Wrong database, maybe

classic Classic list List threaded Threaded
14 messages Options
Reply | Threaded
Open this post in threaded view
|

Wrong database, maybe

Javier Bezos-2
Hi all,

This is the background. A year ago we hired a person to
update and add some improvements we needed, with an estimated
time of 8 weeks. After months of delays and a lot of problems,
we've fired him. Unfortunately, I'm afraid the database has
been damaged or not properly set up.

Now, two questions--

1) In the short term, I'd like to fix an issue with searches.
The site is in Spanish but it's unable to find words with
diacriticals in the article body (in the title they are found).
I've rebuilt the search index, with no luck. Fortunately, I
had access to old dumps and I've noticed a difference --
formerly tables were like

CREATE TABLE `wl_archive` (
  `ar_namespace` int(11) NOT NULL default '0',
  `ar_title` varchar(255) character set latin1 collate latin1_bin NOT
NULL default '',
[...]
) ENGINE=InnoDB DEFAULT CHARSET=latin1;

and now they are like

SET @saved_cs_client     = @@character_set_client;
SET character_set_client = utf8;
CREATE TABLE `wl_archive` (
  `ar_namespace` int(11) NOT NULL default '0',
  `ar_title` varchar(255) character set latin1 collate latin1_bin NOT
NULL default '',
[...]
) ENGINE=InnoDB DEFAULT CHARSET=utf8;
SET character_set_client = @saved_cs_client;

2) In the medium term, and with the background above, which
is the best approach to have a "correct" database and system
again.

Thanx
Javier
--------------------------------
www.wikilengua.org
www.tex-tipografia.com

_______________________________________________
MediaWiki-l mailing list
[hidden email]
https://lists.wikimedia.org/mailman/listinfo/mediawiki-l
Reply | Threaded
Open this post in threaded view
|

Re: Wrong database, maybe

Raymond Wan-2

Hi Javier,

The short answer is that I can't help you...I can only tell you what I did and maybe someone else
will give a better reply so that I can learn something, too.


Javier Bezos wrote:

> CREATE TABLE `wl_archive` (
>   `ar_namespace` int(11) NOT NULL default '0',
>   `ar_title` varchar(255) character set latin1 collate latin1_bin NOT
> NULL default '',
> [...]
> ) ENGINE=InnoDB DEFAULT CHARSET=latin1;
>
> and now they are like
>
> SET @saved_cs_client     = @@character_set_client;
> SET character_set_client = utf8;
> CREATE TABLE `wl_archive` (
>   `ar_namespace` int(11) NOT NULL default '0',
>   `ar_title` varchar(255) character set latin1 collate latin1_bin NOT
> NULL default '',
> [...]
> ) ENGINE=InnoDB DEFAULT CHARSET=utf8;
> SET character_set_client = @saved_cs_client;


This is the exact problem that I had.  I had a database with a mix of English and Japanese and could
see everything fine.  I then checked both the database and the system and found out they were both
set to "latin1".  If so, I don't know why it had worked for so long...

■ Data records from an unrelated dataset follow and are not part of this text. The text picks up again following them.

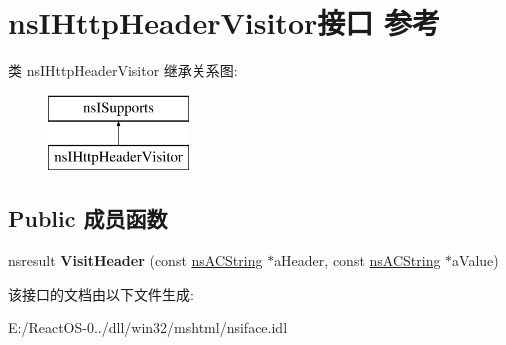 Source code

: \hypertarget{interfacens_i_http_header_visitor}{}\section{ns\+I\+Http\+Header\+Visitor接口 参考}
\label{interfacens_i_http_header_visitor}
类 ns\+I\+Http\+Header\+Visitor 继承关系图\+:\begin{figure}[H]
\begin{center}
\leavevmode
\includegraphics[height=2.000000cm]{interfacens_i_http_header_visitor}
\end{center}
\end{figure}
\subsection*{Public 成员函数}
\begin{DoxyCompactItemize}
\item 
\mbox{\label{interfacens_i_http_header_visitor_a9448a80e9141e6ee89bc23b4240f4d67}} 
nsresult {\bfseries Visit\+Header} (const \hyperlink{structns_c_string_container}{ns\+A\+C\+String} $\ast$a\+Header, const \hyperlink{structns_c_string_container}{ns\+A\+C\+String} $\ast$a\+Value)
\end{DoxyCompactItemize}


该接口的文档由以下文件生成\+:\begin{DoxyCompactItemize}
\item 
E\+:/\+React\+O\+S-\/0../dll/win32/mshtml/nsiface.\+idl\end{DoxyCompactItemize}
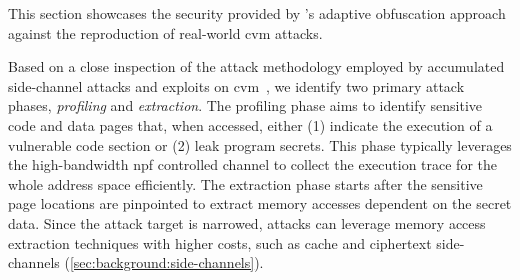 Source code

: \iffalse
	This section showcases the security provided by \thename's adaptive obfuscation approach against the reproduction of real-world \gls{cvm} attacks.

	Based on a close inspection of the attack methodology employed by accumulated side-channel attacks and exploits on \gls{cvm}~\cite{}, we identify two primary attack phases, \emph{profiling} and \emph{extraction}.
	The profiling phase aims to identify sensitive code and data pages that, when accessed, either (1) indicate the execution of a vulnerable code section or (2) leak program secrets.
	This phase typically leverages the high-bandwidth \gls{npf} controlled channel to collect the execution trace for the whole address space efficiently.
	The extraction phase starts after the sensitive page locations are pinpointed to extract memory accesses dependent on the secret data.
	Since the attack target is narrowed, attacks can leverage memory access extraction techniques with higher costs, such as cache and ciphertext side-channels (\cref{sec:background:side-channels}).


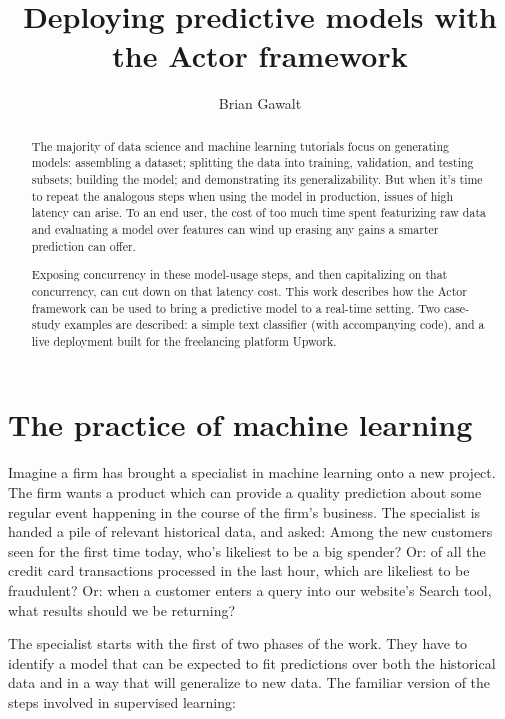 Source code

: \documentclass{article}
\begin{document}
\title{Deploying predictive models with the Actor framework}
\author{Brian Gawalt}

\maketitle


\begin{abstract}
The majority of data science and machine learning tutorials focus on generating models: assembling a dataset; splitting the data into training, validation, and testing subsets; building the model; and demonstrating its generalizability. But when it's time to repeat the analogous steps when using the model in production, issues of high latency can arise. To an end user, the cost of too much time spent featurizing raw data and evaluating a model over features can wind up erasing any gains a smarter prediction can offer. 

Exposing concurrency in these model-usage steps, and then capitalizing on that concurrency, can cut down on that latency cost. This work describes how the Actor framework can be used to bring a predictive model to a real-time setting. Two case-study examples are described: a simple text classifier (with accompanying code), and a live deployment built for the freelancing platform Upwork.
\end{abstract}

\section{The practice of machine learning}

Imagine a firm has brought a specialist in machine learning onto a new project. The firm wants a product which can provide a quality prediction about some regular event happening in the course of the firm's business. The specialist is handed a pile of relevant historical data, and asked: Among the new customers seen for the first time today, who's likeliest to be a big spender? Or: of all the credit card transactions processed in the last hour, which are likeliest to be fraudulent? Or: when a customer enters a query into our website's Search tool, what results should we be returning?

The specialist starts with the first of two phases of the work. They have to identify a model that can be expected to fit predictions over both the historical data and in a way that will generalize to new data. The familiar version of the steps involved in supervised learning: 
\end{document}
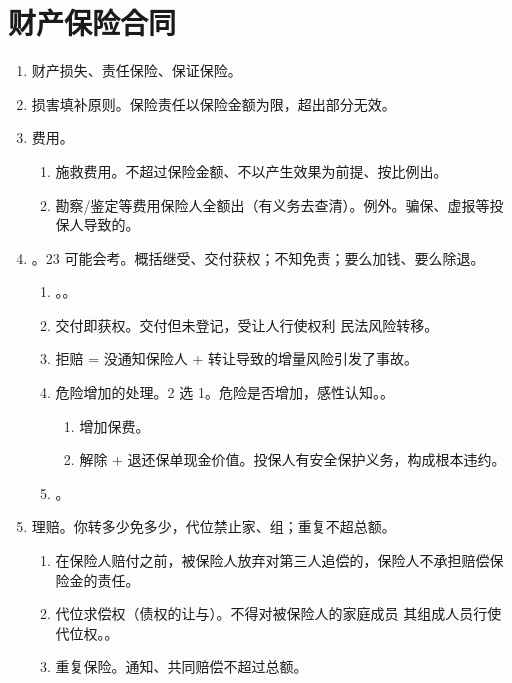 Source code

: \section{财产保险合同}
\begin{enumerate}
  \item 财产损失、责任保险、保证保险。
  \item 损害填补原则。保险责任以保险金额为限，超出部分无效。
  \item 费用。
        \begin{enumerate}
          \item 施救费用。不超过保险金额、不以产生效果为前提、按比例出。
          \item 勘察/鉴定等费用保险人全额出（有义务去查清）。例外。骗保、虚报等投保人导致的。
        \end{enumerate}
  \item {}。23 可能会考。概括继受、交付获权；不知免责；要么加钱、要么除退。
        \begin{enumerate}
          \item {}。。
          \item 交付即获权。交付但未登记，受让人行使权利 \yjt 民法风险转移。
          \item 拒赔 = 没通知保险人 + 转让导致的增量风险引发了事故。
          \item 危险增加的处理。2 选 1。危险是否增加，感性认知。。
                \begin{enumerate}
                  \item 增加保费。
                  \item 解除 + 退还保单现金价值。投保人有安全保护义务，构成根本违约。
                \end{enumerate}
          \item {}。
        \end{enumerate}
  \item 理赔。你转多少免多少，代位禁止家、组；重复不超总额。
        \begin{enumerate}
          \item 在保险人赔付之前，被保险人放弃对第三人追偿的，保险人不承担赔偿保险金的责任。
          \item 代位求偿权（债权的让与）。不得对被保险人的家庭成员 \hz 其组成人员行使代位权。。
          \item 重复保险。通知、共同赔偿不超过总额。

\end{enumerate}
\end{enumerate}
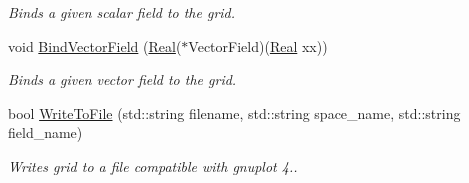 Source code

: \begin{DoxyCompactItemize}
\begin{DoxyCompactList}\small\item\em Binds a given scalar field to the grid. \end{DoxyCompactList}\item 
void \hyperlink{classmtk_1_1UniStgGrid1D_a5703f1f875f52f6de8f7db5a6250fafa}{Bind\+Vector\+Field} (\hyperlink{group__c01-roots_gac080bbbf5cbb5502c9f00405f894857d}{Real}($\ast$Vector\+Field)(\hyperlink{group__c01-roots_gac080bbbf5cbb5502c9f00405f894857d}{Real} xx))
\begin{DoxyCompactList}\small\item\em Binds a given vector field to the grid. \end{DoxyCompactList}\item 
bool \hyperlink{classmtk_1_1UniStgGrid1D_aec52d35ba7edc062ae4e8848ef1336ff}{Write\+To\+File} (std\+::string filename, std\+::string space\+\_\+name, std\+::string field\+\_\+name)
\begin{DoxyCompactList}\small\item\em Writes grid to a file compatible with gnuplot 4.. \end{DoxyCompactList}\end{DoxyCompactItemize}

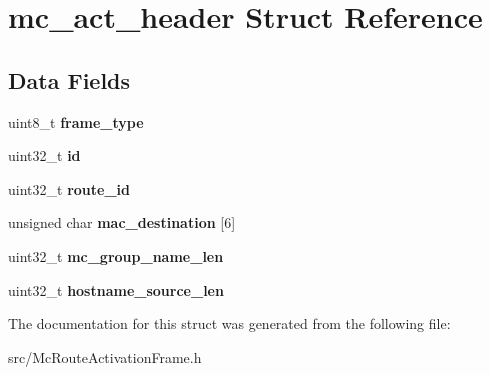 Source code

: \hypertarget{structmc__act__header}{\section{mc\-\_\-act\-\_\-header Struct Reference}
\label{structmc__act__header}
}
\subsection*{Data Fields}
\begin{DoxyCompactItemize}
\item 
\hypertarget{structmc__act__header_af88db7b3a5158b83f9ad547718dab6c0}{uint8\-\_\-t {\bfseries frame\-\_\-type}}\label{structmc__act__header_af88db7b3a5158b83f9ad547718dab6c0}

\item 
\hypertarget{structmc__act__header_aeef564ece98583af0ed36bd2f74582fd}{uint32\-\_\-t {\bfseries id}}\label{structmc__act__header_aeef564ece98583af0ed36bd2f74582fd}

\item 
\hypertarget{structmc__act__header_a49dcff159fe4cf35585f1ea12dd5d7ab}{uint32\-\_\-t {\bfseries route\-\_\-id}}\label{structmc__act__header_a49dcff159fe4cf35585f1ea12dd5d7ab}

\item 
\hypertarget{structmc__act__header_a88d04f9681b52e76ac7f6dc4e43f27cf}{unsigned char {\bfseries mac\-\_\-destination} \mbox{[}6\mbox{]}}\label{structmc__act__header_a88d04f9681b52e76ac7f6dc4e43f27cf}

\item 
\hypertarget{structmc__act__header_aa8384884b3fd6e4f79530f1bb7c3198f}{uint32\-\_\-t {\bfseries mc\-\_\-group\-\_\-name\-\_\-len}}\label{structmc__act__header_aa8384884b3fd6e4f79530f1bb7c3198f}

\item 
\hypertarget{structmc__act__header_a38439c7a8f0dc8c6f2940bde0bbabd9a}{uint32\-\_\-t {\bfseries hostname\-\_\-source\-\_\-len}}\label{structmc__act__header_a38439c7a8f0dc8c6f2940bde0bbabd9a}

\end{DoxyCompactItemize}


The documentation for this struct was generated from the following file\-:\begin{DoxyCompactItemize}
\item 
src/Mc\-Route\-Activation\-Frame.\-h\end{DoxyCompactItemize}
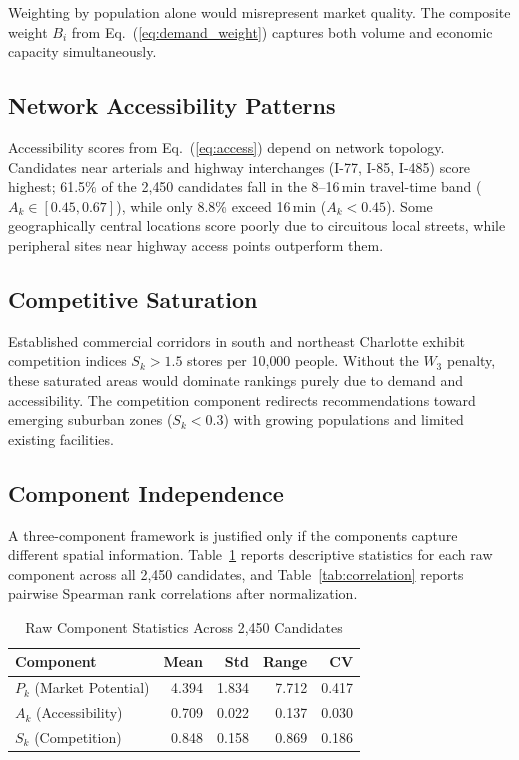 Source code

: \documentclass[conference]{IEEEtran}
\begin{document}
Weighting by population alone would misrepresent market quality.  The
composite weight $B_i$ from Eq.~(\ref{eq:demand_weight}) captures both
volume and economic capacity simultaneously.

\subsection{Network Accessibility Patterns}

Accessibility scores from Eq.~(\ref{eq:access}) depend on network
topology.  Candidates near arterials and highway interchanges
(I-77, I-85, I-485) score highest; 61.5\% of the 2{,}450 candidates
fall in the 8--16\,min travel-time band ($A_k \in [0.45, 0.67]$),
while only 8.8\% exceed 16\,min ($A_k < 0.45$).  Some geographically
central locations score poorly due to circuitous local streets, while
peripheral sites near highway access points outperform them.

\subsection{Competitive Saturation}

Established commercial corridors in south and northeast Charlotte
exhibit competition indices $S_k > 1.5$ stores per 10{,}000 people.
Without the $W_3$ penalty, these saturated areas would dominate
rankings purely due to demand and accessibility.  The competition
component redirects recommendations toward emerging suburban zones
($S_k < 0.3$) with growing populations and limited existing facilities.

\subsection{Component Independence}
\label{sec:component_analysis}

A three-component framework is justified only if the components capture
different spatial information.  Table~\ref{tab:component_stats} reports
descriptive statistics for each raw component across all 2{,}450
candidates, and Table~\ref{tab:correlation} reports pairwise Spearman
rank correlations after normalization.

\begin{table}[!t]
\centering
\caption{Raw Component Statistics Across 2,450 Candidates}
\label{tab:component_stats}
\begin{tabular}{lrrrr}
\toprule
\textbf{Component} & \textbf{Mean} & \textbf{Std} & \textbf{Range}
                    & \textbf{CV} \\
\midrule
$P_k$ (Market Potential) & 4.394 & 1.834 & 7.712 & 0.417 \\
$A_k$ (Accessibility)    & 0.709 & 0.022 & 0.137 & 0.030 \\
$S_k$ (Competition)      & 0.848 & 0.158 & 0.869 & 0.186 \\
\bottomrule
\end{tabular}
\end{table}
\end{document}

So, what I did was change the database and the MySQL system to utf8.  But then the database also has
to be converted and this failed miserably for me.  I followed these steps:

http://en.gentoo-wiki.com/wiki/Convert_latin1_to_UTF-8_in_MySQL

which did not work (more specifically, the "Convert dump" step).  In the end, I re-typed the
Japanese (which wasn't a lot).  So maybe you might have better luck or someone else can help you.
Or maybe you can make some sense of the above link and succeed where I failed.  :-)

Good luck...

Ray


_______________________________________________
MediaWiki-l mailing list
[hidden email]
https://lists.wikimedia.org/mailman/listinfo/mediawiki-l
Reply | Threaded
Open this post in threaded view
|

Re: Wrong database, maybe

Platonides
El 09/03/10 10:20, Raymond Wan wrote:

> Javier Bezos wrote:
>> CREATE TABLE `wl_archive` (
>>    `ar_namespace` int(11) NOT NULL default '0',
>>    `ar_title` varchar(255) character set latin1 collate latin1_bin NOT
>> NULL default '',
>> [...]
>> ) ENGINE=InnoDB DEFAULT CHARSET=latin1;
>>
>> and now they are like
>>
>> SET @saved_cs_client     = @@character_set_client;
>> SET character_set_client = utf8;
>> CREATE TABLE `wl_archive` (
>>    `ar_namespace` int(11) NOT NULL default '0',
>>    `ar_title` varchar(255) character set latin1 collate latin1_bin NOT
>> NULL default '',
>> [...]
>> ) ENGINE=InnoDB DEFAULT CHARSET=utf8;
>> SET character_set_client = @saved_cs_client;
>
>
> This is the exact problem that I had.  I had a database with a mix of English and Japanese and could
> see everything fine.  I then checked both the database and the system and found out they were both
> set to "latin1".  If so, I don't know why it had worked for so long...
>
> So, what I did was change the database and the MySQL system to utf8.  But then the database also has
> to be converted and this failed miserably for me.  I followed these steps:
>
> http://en.gentoo-wiki.com/wiki/Convert_latin1_to_UTF-8_in_MySQL
>
> which did not work (more specifically, the "Convert dump" step).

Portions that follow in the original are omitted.